■ Work instruction
The result should be every line of the listing that holds the word "driven".

[Stored data — start]

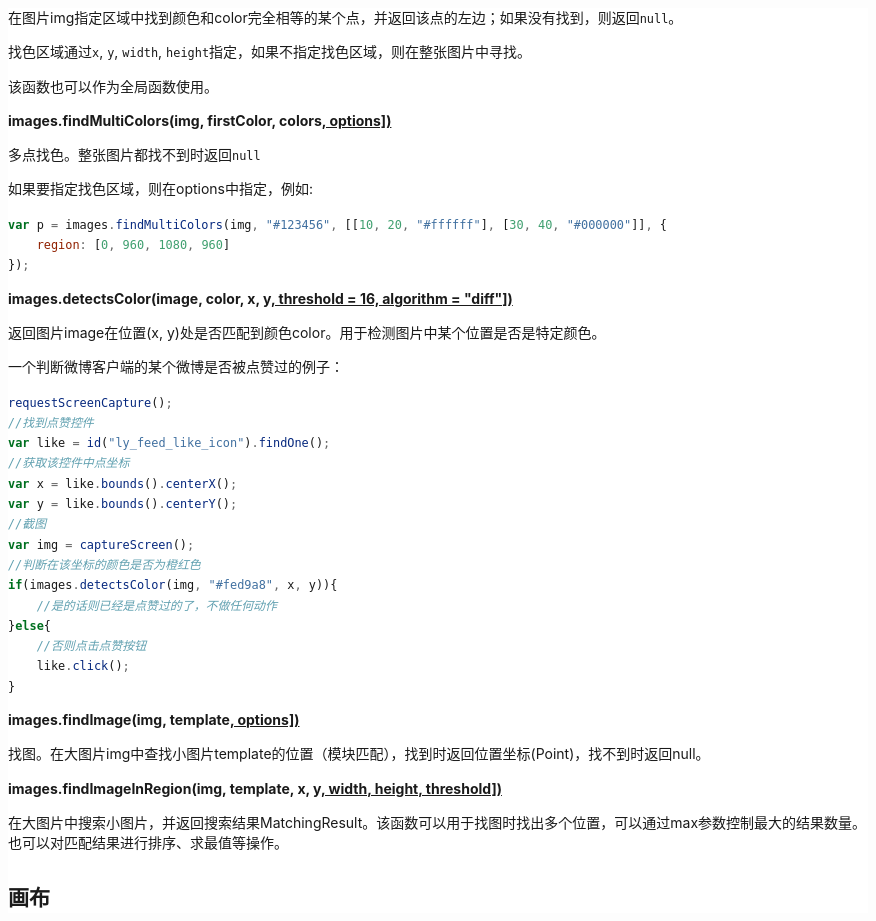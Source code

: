 在图片img指定区域中找到颜色和color完全相等的某个点，并返回该点的左边；如果没有找到，则返回`null`。

找色区域通过`x`, `y`, `width`, `height`指定，如果不指定找色区域，则在整张图片中寻找。

该函数也可以作为全局函数使用。

**images.findMultiColors(img, firstColor, colors[, options\])](https://hyb1996.github.io/AutoJs-Docs/#/images?id=imagesfindmulticolorsimg-firstcolor-colors-options)**

多点找色。整张图片都找不到时返回`null`

如果要指定找色区域，则在options中指定，例如:

```js
var p = images.findMultiColors(img, "#123456", [[10, 20, "#ffffff"], [30, 40, "#000000"]], {
    region: [0, 960, 1080, 960]
});
```

**images.detectsColor(image, color, x, y[, threshold = 16, algorithm = "diff"\])](https://hyb1996.github.io/AutoJs-Docs/#/images?id=imagesdetectscolorimage-color-x-y-threshold-16-algorithm-quotdiffquot)**

返回图片image在位置(x, y)处是否匹配到颜色color。用于检测图片中某个位置是否是特定颜色。

一个判断微博客户端的某个微博是否被点赞过的例子：

```js
requestScreenCapture();
//找到点赞控件
var like = id("ly_feed_like_icon").findOne();
//获取该控件中点坐标
var x = like.bounds().centerX();
var y = like.bounds().centerY();
//截图
var img = captureScreen();
//判断在该坐标的颜色是否为橙红色
if(images.detectsColor(img, "#fed9a8", x, y)){
    //是的话则已经是点赞过的了，不做任何动作
}else{
    //否则点击点赞按钮
    like.click();
}
```

**images.findImage(img, template[, options\])](https://hyb1996.github.io/AutoJs-Docs/#/images?id=imagesfindimageimg-template-options)**

找图。在大图片img中查找小图片template的位置（模块匹配），找到时返回位置坐标(Point)，找不到时返回null。

**images.findImageInRegion(img, template, x, y[, width, height, threshold\])](https://hyb1996.github.io/AutoJs-Docs/#/images?id=imagesfindimageinregionimg-template-x-y-width-height-threshold)**

在大图片中搜索小图片，并返回搜索结果MatchingResult。该函数可以用于找图时找出多个位置，可以通过max参数控制最大的结果数量。也可以对匹配结果进行排序、求最值等操作。



## 画布
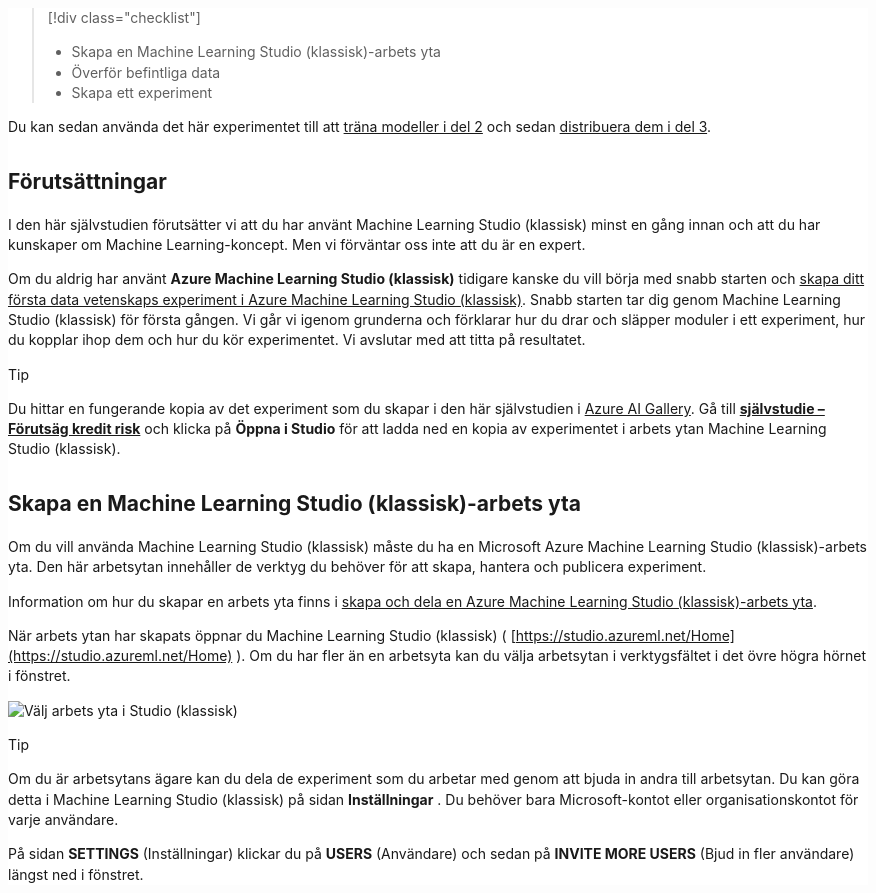 > [!div class="checklist"]
> * Skapa en Machine Learning Studio (klassisk)-arbets yta
> * Överför befintliga data
> * Skapa ett experiment

Du kan sedan använda det här experimentet till att [träna modeller i del 2](tutorial-part2-credit-risk-train.md) och sedan [distribuera dem i del 3](tutorial-part3-credit-risk-deploy.md).

## <a name="prerequisites"></a>Förutsättningar

I den här självstudien förutsätter vi att du har använt Machine Learning Studio (klassisk) minst en gång innan och att du har kunskaper om Machine Learning-koncept. Men vi förväntar oss inte att du är en expert.

Om du aldrig har använt **Azure Machine Learning Studio (klassisk)** tidigare kanske du vill börja med snabb starten och [skapa ditt första data vetenskaps experiment i Azure Machine Learning Studio (klassisk)](create-experiment.md). Snabb starten tar dig genom Machine Learning Studio (klassisk) för första gången. Vi går vi igenom grunderna och förklarar hur du drar och släpper moduler i ett experiment, hur du kopplar ihop dem och hur du kör experimentet. Vi avslutar med att titta på resultatet.


> [!TIP] 
> Du hittar en fungerande kopia av det experiment som du skapar i den här självstudien i [Azure AI Gallery](https://gallery.azure.ai). Gå till **[självstudie – Förutsäg kredit risk](https://gallery.azure.ai/Experiment/Walkthrough-Credit-risk-prediction-1)** och klicka på **Öppna i Studio** för att ladda ned en kopia av experimentet i arbets ytan Machine Learning Studio (klassisk).
> 


## <a name="create-a-machine-learning-studio-classic-workspace"></a>Skapa en Machine Learning Studio (klassisk)-arbets yta

Om du vill använda Machine Learning Studio (klassisk) måste du ha en Microsoft Azure Machine Learning Studio (klassisk)-arbets yta. Den här arbetsytan innehåller de verktyg du behöver för att skapa, hantera och publicera experiment.  

Information om hur du skapar en arbets yta finns i [skapa och dela en Azure Machine Learning Studio (klassisk)-arbets yta](create-workspace.md).

När arbets ytan har skapats öppnar du Machine Learning Studio (klassisk) ( [https://studio.azureml.net/Home](https://studio.azureml.net/Home) ). Om du har fler än en arbetsyta kan du välja arbetsytan i verktygsfältet i det övre högra hörnet i fönstret.

![Välj arbets yta i Studio (klassisk)](./media/tutorial-part1-credit-risk/open-workspace.png)

> [!TIP]
> Om du är arbetsytans ägare kan du dela de experiment som du arbetar med genom att bjuda in andra till arbetsytan. Du kan göra detta i Machine Learning Studio (klassisk) på sidan **Inställningar** . Du behöver bara Microsoft-kontot eller organisationskontot för varje användare.
> 
> På sidan **SETTINGS** (Inställningar) klickar du på **USERS** (Användare) och sedan på **INVITE MORE USERS** (Bjud in fler användare) längst ned i fönstret.
> 


[execute-r-script]: /azure/machine-learning/studio-module-reference/execute-r-script
[edit-metadata]: /azure/machine-learning/studio-module-reference/edit-metadata
[split]: /azure/machine-learning/studio-module-reference/split-data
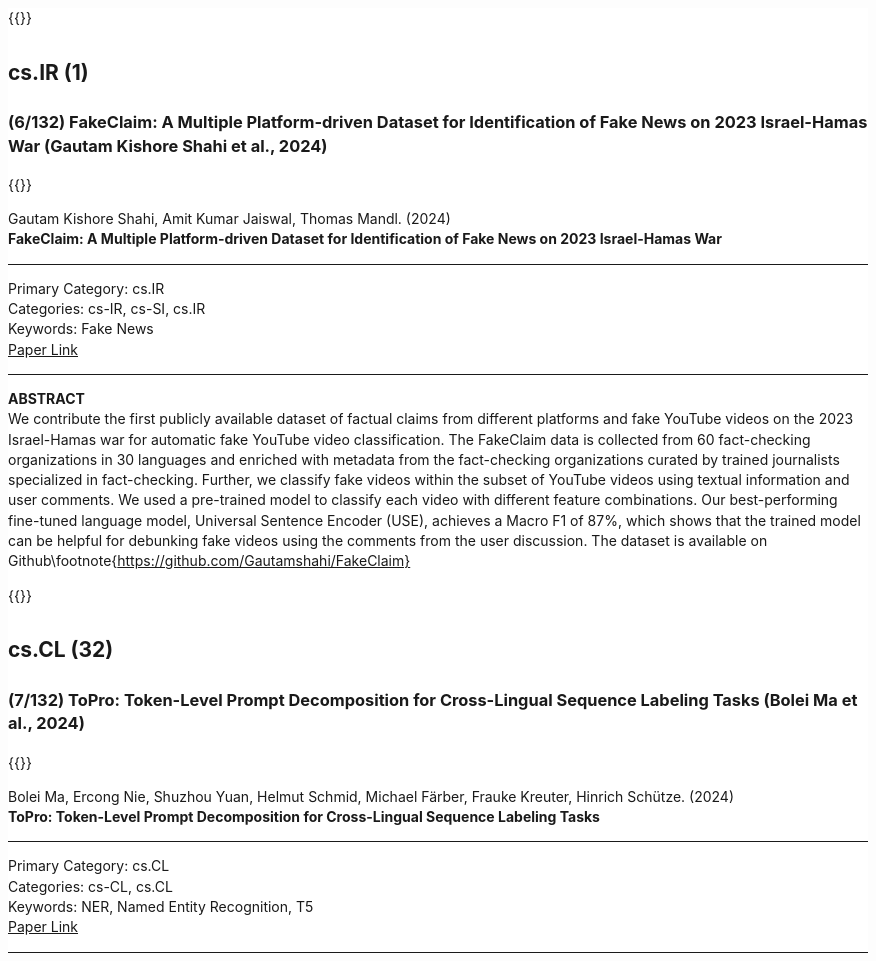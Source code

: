 {{</citation>}}


## cs.IR (1)



### (6/132) FakeClaim: A Multiple Platform-driven Dataset for Identification of Fake News on 2023 Israel-Hamas War (Gautam Kishore Shahi et al., 2024)

{{<citation>}}

Gautam Kishore Shahi, Amit Kumar Jaiswal, Thomas Mandl. (2024)  
**FakeClaim: A Multiple Platform-driven Dataset for Identification of Fake News on 2023 Israel-Hamas War**  

---
Primary Category: cs.IR  
Categories: cs-IR, cs-SI, cs.IR  
Keywords: Fake News  
[Paper Link](http://arxiv.org/abs/2401.16625v1)  

---


**ABSTRACT**  
We contribute the first publicly available dataset of factual claims from different platforms and fake YouTube videos on the 2023 Israel-Hamas war for automatic fake YouTube video classification. The FakeClaim data is collected from 60 fact-checking organizations in 30 languages and enriched with metadata from the fact-checking organizations curated by trained journalists specialized in fact-checking. Further, we classify fake videos within the subset of YouTube videos using textual information and user comments. We used a pre-trained model to classify each video with different feature combinations. Our best-performing fine-tuned language model, Universal Sentence Encoder (USE), achieves a Macro F1 of 87\%, which shows that the trained model can be helpful for debunking fake videos using the comments from the user discussion. The dataset is available on Github\footnote{https://github.com/Gautamshahi/FakeClaim}

{{</citation>}}


## cs.CL (32)



### (7/132) ToPro: Token-Level Prompt Decomposition for Cross-Lingual Sequence Labeling Tasks (Bolei Ma et al., 2024)

{{<citation>}}

Bolei Ma, Ercong Nie, Shuzhou Yuan, Helmut Schmid, Michael Färber, Frauke Kreuter, Hinrich Schütze. (2024)  
**ToPro: Token-Level Prompt Decomposition for Cross-Lingual Sequence Labeling Tasks**  

---
Primary Category: cs.CL  
Categories: cs-CL, cs.CL  
Keywords: NER, Named Entity Recognition, T5  
[Paper Link](http://arxiv.org/abs/2401.16589v1)  

---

[Stored data — finish]

■ Task answer
### (6/132) FakeClaim: A Multiple Platform-driven Dataset for Identification of Fake News on 2023 Israel-Hamas War (Gautam Kishore Shahi et al., 2024)
**FakeClaim: A Multiple Platform-driven Dataset for Identification of Fake News on 2023 Israel-Hamas War**  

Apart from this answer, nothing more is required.